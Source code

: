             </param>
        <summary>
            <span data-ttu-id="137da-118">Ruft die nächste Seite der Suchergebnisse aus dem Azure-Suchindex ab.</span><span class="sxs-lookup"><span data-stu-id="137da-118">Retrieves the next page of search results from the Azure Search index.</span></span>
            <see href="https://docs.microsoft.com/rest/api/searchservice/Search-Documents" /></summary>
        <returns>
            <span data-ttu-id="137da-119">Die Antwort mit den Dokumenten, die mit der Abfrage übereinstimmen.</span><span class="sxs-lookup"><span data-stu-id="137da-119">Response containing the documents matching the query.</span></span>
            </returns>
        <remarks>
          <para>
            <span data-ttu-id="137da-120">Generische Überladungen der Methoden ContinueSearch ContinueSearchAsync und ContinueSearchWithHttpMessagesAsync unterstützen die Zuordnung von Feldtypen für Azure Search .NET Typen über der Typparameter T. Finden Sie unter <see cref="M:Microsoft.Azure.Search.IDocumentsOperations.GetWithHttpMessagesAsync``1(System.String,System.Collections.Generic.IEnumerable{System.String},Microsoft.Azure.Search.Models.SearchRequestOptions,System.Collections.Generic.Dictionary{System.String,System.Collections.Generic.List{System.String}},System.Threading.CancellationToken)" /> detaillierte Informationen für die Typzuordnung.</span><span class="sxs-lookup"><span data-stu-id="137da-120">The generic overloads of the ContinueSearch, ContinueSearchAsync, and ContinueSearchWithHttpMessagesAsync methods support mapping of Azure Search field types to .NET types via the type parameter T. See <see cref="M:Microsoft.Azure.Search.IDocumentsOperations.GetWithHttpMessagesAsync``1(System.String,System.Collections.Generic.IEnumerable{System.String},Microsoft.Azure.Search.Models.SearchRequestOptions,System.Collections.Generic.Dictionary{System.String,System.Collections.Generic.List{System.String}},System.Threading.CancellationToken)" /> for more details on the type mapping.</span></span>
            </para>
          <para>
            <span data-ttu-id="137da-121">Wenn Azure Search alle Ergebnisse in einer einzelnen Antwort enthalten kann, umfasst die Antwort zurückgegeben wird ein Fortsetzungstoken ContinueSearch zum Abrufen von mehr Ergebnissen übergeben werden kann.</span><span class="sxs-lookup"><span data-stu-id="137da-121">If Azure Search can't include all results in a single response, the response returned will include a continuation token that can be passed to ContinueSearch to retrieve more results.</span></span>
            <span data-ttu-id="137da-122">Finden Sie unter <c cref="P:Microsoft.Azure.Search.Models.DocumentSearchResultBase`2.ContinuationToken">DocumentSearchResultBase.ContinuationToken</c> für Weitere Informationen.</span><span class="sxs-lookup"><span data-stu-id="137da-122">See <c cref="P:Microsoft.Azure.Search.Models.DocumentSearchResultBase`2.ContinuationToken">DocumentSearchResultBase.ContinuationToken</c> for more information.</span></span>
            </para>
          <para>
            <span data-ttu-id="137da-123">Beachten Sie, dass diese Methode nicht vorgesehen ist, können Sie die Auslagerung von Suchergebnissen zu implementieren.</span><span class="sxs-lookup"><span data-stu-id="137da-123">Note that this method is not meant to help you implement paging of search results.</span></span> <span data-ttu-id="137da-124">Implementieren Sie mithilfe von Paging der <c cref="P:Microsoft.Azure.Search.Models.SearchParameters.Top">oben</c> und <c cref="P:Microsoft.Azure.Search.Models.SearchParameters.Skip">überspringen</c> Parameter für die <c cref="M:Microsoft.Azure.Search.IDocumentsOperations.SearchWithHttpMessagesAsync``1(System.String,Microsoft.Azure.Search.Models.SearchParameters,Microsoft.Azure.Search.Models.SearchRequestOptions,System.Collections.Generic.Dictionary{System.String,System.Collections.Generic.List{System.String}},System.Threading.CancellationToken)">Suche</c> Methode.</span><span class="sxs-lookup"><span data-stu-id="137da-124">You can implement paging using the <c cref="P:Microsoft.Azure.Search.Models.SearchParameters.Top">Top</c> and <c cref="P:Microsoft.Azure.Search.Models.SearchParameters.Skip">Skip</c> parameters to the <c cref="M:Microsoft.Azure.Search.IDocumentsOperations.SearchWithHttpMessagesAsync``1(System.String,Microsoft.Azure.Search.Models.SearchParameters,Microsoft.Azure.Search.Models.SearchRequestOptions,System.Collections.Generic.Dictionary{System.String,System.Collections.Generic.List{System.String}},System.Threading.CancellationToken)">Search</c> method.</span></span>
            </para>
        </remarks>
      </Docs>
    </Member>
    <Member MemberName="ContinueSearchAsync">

━━━━━━━━

**Work required**.
From the first line to the last, give the data again exactly.

**Expected answer**.
Source code

:             </param>
        <summary>
            <span data-ttu-id="137da-118">Ruft die nächste Seite der Suchergebnisse aus dem Azure-Suchindex ab.</span><span class="sxs-lookup"><span data-stu-id="137da-118">Retrieves the next page of search results from the Azure Search index.</span></span>
            <see href="https://docs.microsoft.com/rest/api/searchservice/Search-Documents" /></summary>
        <returns>
            <span data-ttu-id="137da-119">Die Antwort mit den Dokumenten, die mit der Abfrage übereinstimmen.</span><span class="sxs-lookup"><span data-stu-id="137da-119">Response containing the documents matching the query.</span></span>
            </returns>
        <remarks>
          <para>
            <span data-ttu-id="137da-120">Generische Überladungen der Methoden ContinueSearch ContinueSearchAsync und ContinueSearchWithHttpMessagesAsync unterstützen die Zuordnung von Feldtypen für Azure Search .NET Typen über der Typparameter T. Finden Sie unter <see cref="M:Microsoft.Azure.Search.IDocumentsOperations.GetWithHttpMessagesAsync``1(System.String,System.Collections.Generic.IEnumerable{System.String},Microsoft.Azure.Search.Models.SearchRequestOptions,System.Collections.Generic.Dictionary{System.String,System.Collections.Generic.List{System.String}},System.Threading.CancellationToken)" /> detaillierte Informationen für die Typzuordnung.</span><span class="sxs-lookup"><span data-stu-id="137da-120">The generic overloads of the ContinueSearch, ContinueSearchAsync, and ContinueSearchWithHttpMessagesAsync methods support mapping of Azure Search field types to .NET types via the type parameter T. See <see cref="M:Microsoft.Azure.Search.IDocumentsOperations.GetWithHttpMessagesAsync``1(System.String,System.Collections.Generic.IEnumerable{System.String},Microsoft.Azure.Search.Models.SearchRequestOptions,System.Collections.Generic.Dictionary{System.String,System.Collections.Generic.List{System.String}},System.Threading.CancellationToken)" /> for more details on the type mapping.</span></span>
            </para>
          <para>
            <span data-ttu-id="137da-121">Wenn Azure Search alle Ergebnisse in einer einzelnen Antwort enthalten kann, umfasst die Antwort zurückgegeben wird ein Fortsetzungstoken ContinueSearch zum Abrufen von mehr Ergebnissen übergeben werden kann.</span><span class="sxs-lookup"><span data-stu-id="137da-121">If Azure Search can't include all results in a single response, the response returned will include a continuation token that can be passed to ContinueSearch to retrieve more results.</span></span>
            <span data-ttu-id="137da-122">Finden Sie unter <c cref="P:Microsoft.Azure.Search.Models.DocumentSearchResultBase`2.ContinuationToken">DocumentSearchResultBase.ContinuationToken</c> für Weitere Informationen.</span><span class="sxs-lookup"><span data-stu-id="137da-122">See <c cref="P:Microsoft.Azure.Search.Models.DocumentSearchResultBase`2.ContinuationToken">DocumentSearchResultBase.ContinuationToken</c> for more information.</span></span>
            </para>
          <para>
            <span data-ttu-id="137da-123">Beachten Sie, dass diese Methode nicht vorgesehen ist, können Sie die Auslagerung von Suchergebnissen zu implementieren.</span><span class="sxs-lookup"><span data-stu-id="137da-123">Note that this method is not meant to help you implement paging of search results.</span></span> <span data-ttu-id="137da-124">Implementieren Sie mithilfe von Paging der <c cref="P:Microsoft.Azure.Search.Models.SearchParameters.Top">oben</c> und <c cref="P:Microsoft.Azure.Search.Models.SearchParameters.Skip">überspringen</c> Parameter für die <c cref="M:Microsoft.Azure.Search.IDocumentsOperations.SearchWithHttpMessagesAsync``1(System.String,Microsoft.Azure.Search.Models.SearchParameters,Microsoft.Azure.Search.Models.SearchRequestOptions,System.Collections.Generic.Dictionary{System.String,System.Collections.Generic.List{System.String}},System.Threading.CancellationToken)">Suche</c> Methode.</span><span class="sxs-lookup"><span data-stu-id="137da-124">You can implement paging using the <c cref="P:Microsoft.Azure.Search.Models.SearchParameters.Top">Top</c> and <c cref="P:Microsoft.Azure.Search.Models.SearchParameters.Skip">Skip</c> parameters to the <c cref="M:Microsoft.Azure.Search.IDocumentsOperations.SearchWithHttpMessagesAsync``1(System.String,Microsoft.Azure.Search.Models.SearchParameters,Microsoft.Azure.Search.Models.SearchRequestOptions,System.Collections.Generic.Dictionary{System.String,System.Collections.Generic.List{System.String}},System.Threading.CancellationToken)">Search</c> method.</span></span>
            </para>
        </remarks>
      </Docs>
    </Member>
    <Member MemberName="ContinueSearchAsync">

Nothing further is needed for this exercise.